Return each entry exactly, omitting nothing.

■ **Records provided**
*** Begin section ***

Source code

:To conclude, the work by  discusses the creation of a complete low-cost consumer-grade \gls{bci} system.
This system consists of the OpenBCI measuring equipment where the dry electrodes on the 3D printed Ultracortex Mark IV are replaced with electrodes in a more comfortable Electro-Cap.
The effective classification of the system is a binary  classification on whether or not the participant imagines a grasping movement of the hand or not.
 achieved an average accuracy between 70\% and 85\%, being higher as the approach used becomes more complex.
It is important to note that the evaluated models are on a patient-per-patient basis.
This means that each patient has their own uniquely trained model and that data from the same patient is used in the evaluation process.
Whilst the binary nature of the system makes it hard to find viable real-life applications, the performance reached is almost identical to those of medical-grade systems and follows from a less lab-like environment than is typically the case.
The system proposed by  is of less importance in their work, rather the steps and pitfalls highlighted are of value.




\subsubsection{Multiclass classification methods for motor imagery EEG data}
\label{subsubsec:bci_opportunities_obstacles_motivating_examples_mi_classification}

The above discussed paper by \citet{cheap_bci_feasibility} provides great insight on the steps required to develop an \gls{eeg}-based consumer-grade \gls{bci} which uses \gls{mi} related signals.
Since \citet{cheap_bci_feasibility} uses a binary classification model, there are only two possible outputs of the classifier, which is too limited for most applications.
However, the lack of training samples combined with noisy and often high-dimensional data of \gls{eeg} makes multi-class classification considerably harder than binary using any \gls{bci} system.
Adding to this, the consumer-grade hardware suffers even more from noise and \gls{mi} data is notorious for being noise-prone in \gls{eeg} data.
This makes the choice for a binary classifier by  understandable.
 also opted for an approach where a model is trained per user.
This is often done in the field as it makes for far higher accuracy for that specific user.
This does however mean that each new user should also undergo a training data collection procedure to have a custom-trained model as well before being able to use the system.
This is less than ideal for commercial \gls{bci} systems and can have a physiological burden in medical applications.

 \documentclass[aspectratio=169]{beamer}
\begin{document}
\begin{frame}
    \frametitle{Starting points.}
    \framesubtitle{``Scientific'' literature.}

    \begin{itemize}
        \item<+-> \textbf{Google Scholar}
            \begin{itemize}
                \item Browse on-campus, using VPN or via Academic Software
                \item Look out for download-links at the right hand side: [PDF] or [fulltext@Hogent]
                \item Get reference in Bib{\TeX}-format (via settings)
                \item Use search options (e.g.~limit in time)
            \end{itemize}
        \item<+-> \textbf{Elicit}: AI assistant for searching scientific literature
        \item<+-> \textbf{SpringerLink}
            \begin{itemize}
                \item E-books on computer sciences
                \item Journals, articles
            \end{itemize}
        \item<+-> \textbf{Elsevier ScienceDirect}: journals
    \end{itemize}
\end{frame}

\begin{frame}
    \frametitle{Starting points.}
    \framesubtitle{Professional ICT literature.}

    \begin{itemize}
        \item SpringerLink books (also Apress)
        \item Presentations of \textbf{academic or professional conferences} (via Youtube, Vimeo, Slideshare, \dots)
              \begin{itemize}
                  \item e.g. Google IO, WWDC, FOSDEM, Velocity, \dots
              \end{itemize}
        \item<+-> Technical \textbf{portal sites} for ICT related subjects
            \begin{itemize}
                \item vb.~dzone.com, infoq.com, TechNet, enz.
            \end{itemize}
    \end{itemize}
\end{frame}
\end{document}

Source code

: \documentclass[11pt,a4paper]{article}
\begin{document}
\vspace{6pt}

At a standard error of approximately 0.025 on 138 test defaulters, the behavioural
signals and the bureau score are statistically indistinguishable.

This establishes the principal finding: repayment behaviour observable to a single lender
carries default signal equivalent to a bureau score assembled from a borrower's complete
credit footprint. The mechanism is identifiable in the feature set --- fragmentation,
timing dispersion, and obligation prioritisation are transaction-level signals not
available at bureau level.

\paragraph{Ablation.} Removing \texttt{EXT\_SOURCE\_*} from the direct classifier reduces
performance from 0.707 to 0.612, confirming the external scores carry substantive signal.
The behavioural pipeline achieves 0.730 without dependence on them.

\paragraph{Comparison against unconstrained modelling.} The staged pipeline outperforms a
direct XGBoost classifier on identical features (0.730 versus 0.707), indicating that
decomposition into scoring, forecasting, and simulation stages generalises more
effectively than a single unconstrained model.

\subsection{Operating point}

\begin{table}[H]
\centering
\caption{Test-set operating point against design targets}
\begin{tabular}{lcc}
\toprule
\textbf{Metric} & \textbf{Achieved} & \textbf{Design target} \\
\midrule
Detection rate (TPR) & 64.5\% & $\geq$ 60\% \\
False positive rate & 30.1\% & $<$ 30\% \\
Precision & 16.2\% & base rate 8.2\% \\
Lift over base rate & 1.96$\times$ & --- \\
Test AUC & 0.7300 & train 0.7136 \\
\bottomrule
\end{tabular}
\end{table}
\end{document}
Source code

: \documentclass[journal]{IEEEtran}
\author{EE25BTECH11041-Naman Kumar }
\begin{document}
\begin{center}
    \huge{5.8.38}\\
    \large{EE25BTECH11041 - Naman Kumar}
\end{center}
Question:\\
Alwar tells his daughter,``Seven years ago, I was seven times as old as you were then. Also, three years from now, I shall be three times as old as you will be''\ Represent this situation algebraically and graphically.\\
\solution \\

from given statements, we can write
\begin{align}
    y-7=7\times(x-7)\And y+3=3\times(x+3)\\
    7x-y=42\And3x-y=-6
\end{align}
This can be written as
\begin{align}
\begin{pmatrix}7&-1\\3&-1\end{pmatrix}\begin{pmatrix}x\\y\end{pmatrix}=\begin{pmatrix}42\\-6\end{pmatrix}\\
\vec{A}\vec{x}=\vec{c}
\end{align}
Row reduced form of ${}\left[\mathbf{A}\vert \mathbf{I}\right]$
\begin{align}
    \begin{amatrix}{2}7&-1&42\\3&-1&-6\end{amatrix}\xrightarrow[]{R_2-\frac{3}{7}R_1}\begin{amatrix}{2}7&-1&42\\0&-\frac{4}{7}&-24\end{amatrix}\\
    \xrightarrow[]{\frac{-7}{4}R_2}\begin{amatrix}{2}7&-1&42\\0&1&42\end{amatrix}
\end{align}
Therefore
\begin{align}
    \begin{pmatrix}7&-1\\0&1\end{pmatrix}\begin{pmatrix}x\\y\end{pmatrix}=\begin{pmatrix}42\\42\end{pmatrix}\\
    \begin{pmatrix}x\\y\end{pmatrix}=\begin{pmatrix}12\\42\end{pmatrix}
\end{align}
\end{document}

*** End section ***

■ **Response to the exercise**
Source code

:To conclude, the work by  discusses the creation of a complete low-cost consumer-grade \gls{bci} system.
This system consists of the OpenBCI measuring equipment where the dry electrodes on the 3D printed Ultracortex Mark IV are replaced with electrodes in a more comfortable Electro-Cap.
The effective classification of the system is a binary  classification on whether or not the participant imagines a grasping movement of the hand or not.
 achieved an average accuracy between 70\% and 85\%, being higher as the approach used becomes more complex.
It is important to note that the evaluated models are on a patient-per-patient basis.
This means that each patient has their own uniquely trained model and that data from the same patient is used in the evaluation process.
Whilst the binary nature of the system makes it hard to find viable real-life applications, the performance reached is almost identical to those of medical-grade systems and follows from a less lab-like environment than is typically the case.
The system proposed by  is of less importance in their work, rather the steps and pitfalls highlighted are of value.




\subsubsection{Multiclass classification methods for motor imagery EEG data}
\label{subsubsec:bci_opportunities_obstacles_motivating_examples_mi_classification}

The above discussed paper by \citet{cheap_bci_feasibility} provides great insight on the steps required to develop an \gls{eeg}-based consumer-grade \gls{bci} which uses \gls{mi} related signals.
Since \citet{cheap_bci_feasibility} uses a binary classification model, there are only two possible outputs of the classifier, which is too limited for most applications.
However, the lack of training samples combined with noisy and often high-dimensional data of \gls{eeg} makes multi-class classification considerably harder than binary using any \gls{bci} system.
Adding to this, the consumer-grade hardware suffers even more from noise and \gls{mi} data is notorious for being noise-prone in \gls{eeg} data.
This makes the choice for a binary classifier by  understandable.
 also opted for an approach where a model is trained per user.
This is often done in the field as it makes for far higher accuracy for that specific user.
This does however mean that each new user should also undergo a training data collection procedure to have a custom-trained model as well before being able to use the system.
This is less than ideal for commercial \gls{bci} systems and can have a physiological burden in medical applications.

 \documentclass[aspectratio=169]{beamer}
\begin{document}
\begin{frame}
    \frametitle{Starting points.}
    \framesubtitle{``Scientific'' literature.}

    \begin{itemize}
        \item<+-> \textbf{Google Scholar}
            \begin{itemize}
                \item Browse on-campus, using VPN or via Academic Software
                \item Look out for download-links at the right hand side: [PDF] or [fulltext@Hogent]
                \item Get reference in Bib{\TeX}-format (via settings)
                \item Use search options (e.g.~limit in time)
            \end{itemize}
        \item<+-> \textbf{Elicit}: AI assistant for searching scientific literature
        \item<+-> \textbf{SpringerLink}
            \begin{itemize}
                \item E-books on computer sciences
                \item Journals, articles
            \end{itemize}
        \item<+-> \textbf{Elsevier ScienceDirect}: journals
    \end{itemize}
\end{frame}

\begin{frame}
    \frametitle{Starting points.}
    \framesubtitle{Professional ICT literature.}

    \begin{itemize}
        \item SpringerLink books (also Apress)
        \item Presentations of \textbf{academic or professional conferences} (via Youtube, Vimeo, Slideshare, \dots)
              \begin{itemize}
                  \item e.g. Google IO, WWDC, FOSDEM, Velocity, \dots
              \end{itemize}
        \item<+-> Technical \textbf{portal sites} for ICT related subjects
            \begin{itemize}
                \item vb.~dzone.com, infoq.com, TechNet, enz.
            \end{itemize}
    \end{itemize}
\end{frame}
\end{document}

Source code

: \documentclass[11pt,a4paper]{article}
\begin{document}
\vspace{6pt}

At a standard error of approximately 0.025 on 138 test defaulters, the behavioural
signals and the bureau score are statistically indistinguishable.

This establishes the principal finding: repayment behaviour observable to a single lender
carries default signal equivalent to a bureau score assembled from a borrower's complete
credit footprint. The mechanism is identifiable in the feature set --- fragmentation,
timing dispersion, and obligation prioritisation are transaction-level signals not
available at bureau level.

\paragraph{Ablation.} Removing \texttt{EXT\_SOURCE\_*} from the direct classifier reduces
performance from 0.707 to 0.612, confirming the external scores carry substantive signal.
The behavioural pipeline achieves 0.730 without dependence on them.

\paragraph{Comparison against unconstrained modelling.} The staged pipeline outperforms a
direct XGBoost classifier on identical features (0.730 versus 0.707), indicating that
decomposition into scoring, forecasting, and simulation stages generalises more
effectively than a single unconstrained model.

\subsection{Operating point}

\begin{table}[H]
\centering
\caption{Test-set operating point against design targets}
\begin{tabular}{lcc}
\toprule
\textbf{Metric} & \textbf{Achieved} & \textbf{Design target} \\
\midrule
Detection rate (TPR) & 64.5\% & $\geq$ 60\% \\
False positive rate & 30.1\% & $<$ 30\% \\
Precision & 16.2\% & base rate 8.2\% \\
Lift over base rate & 1.96$\times$ & --- \\
Test AUC & 0.7300 & train 0.7136 \\
\bottomrule
\end{tabular}
\end{table}
\end{document}
Source code

: \documentclass[journal]{IEEEtran}
\author{EE25BTECH11041-Naman Kumar }
\begin{document}
\begin{center}
    \huge{5.8.38}\\
    \large{EE25BTECH11041 - Naman Kumar}
\end{center}
Question:\\
Alwar tells his daughter,``Seven years ago, I was seven times as old as you were then. Also, three years from now, I shall be three times as old as you will be''\ Represent this situation algebraically and graphically.\\
\solution \\

from given statements, we can write
\begin{align}
    y-7=7\times(x-7)\And y+3=3\times(x+3)\\
    7x-y=42\And3x-y=-6
\end{align}
This can be written as
\begin{align}
\begin{pmatrix}7&-1\\3&-1\end{pmatrix}\begin{pmatrix}x\\y\end{pmatrix}=\begin{pmatrix}42\\-6\end{pmatrix}\\
\vec{A}\vec{x}=\vec{c}
\end{align}
Row reduced form of ${}\left[\mathbf{A}\vert \mathbf{I}\right]$
\begin{align}
    \begin{amatrix}{2}7&-1&42\\3&-1&-6\end{amatrix}\xrightarrow[]{R_2-\frac{3}{7}R_1}\begin{amatrix}{2}7&-1&42\\0&-\frac{4}{7}&-24\end{amatrix}\\
    \xrightarrow[]{\frac{-7}{4}R_2}\begin{amatrix}{2}7&-1&42\\0&1&42\end{amatrix}
\end{align}
Therefore
\begin{align}
    \begin{pmatrix}7&-1\\0&1\end{pmatrix}\begin{pmatrix}x\\y\end{pmatrix}=\begin{pmatrix}42\\42\end{pmatrix}\\
    \begin{pmatrix}x\\y\end{pmatrix}=\begin{pmatrix}12\\42\end{pmatrix}
\end{align}
\end{document}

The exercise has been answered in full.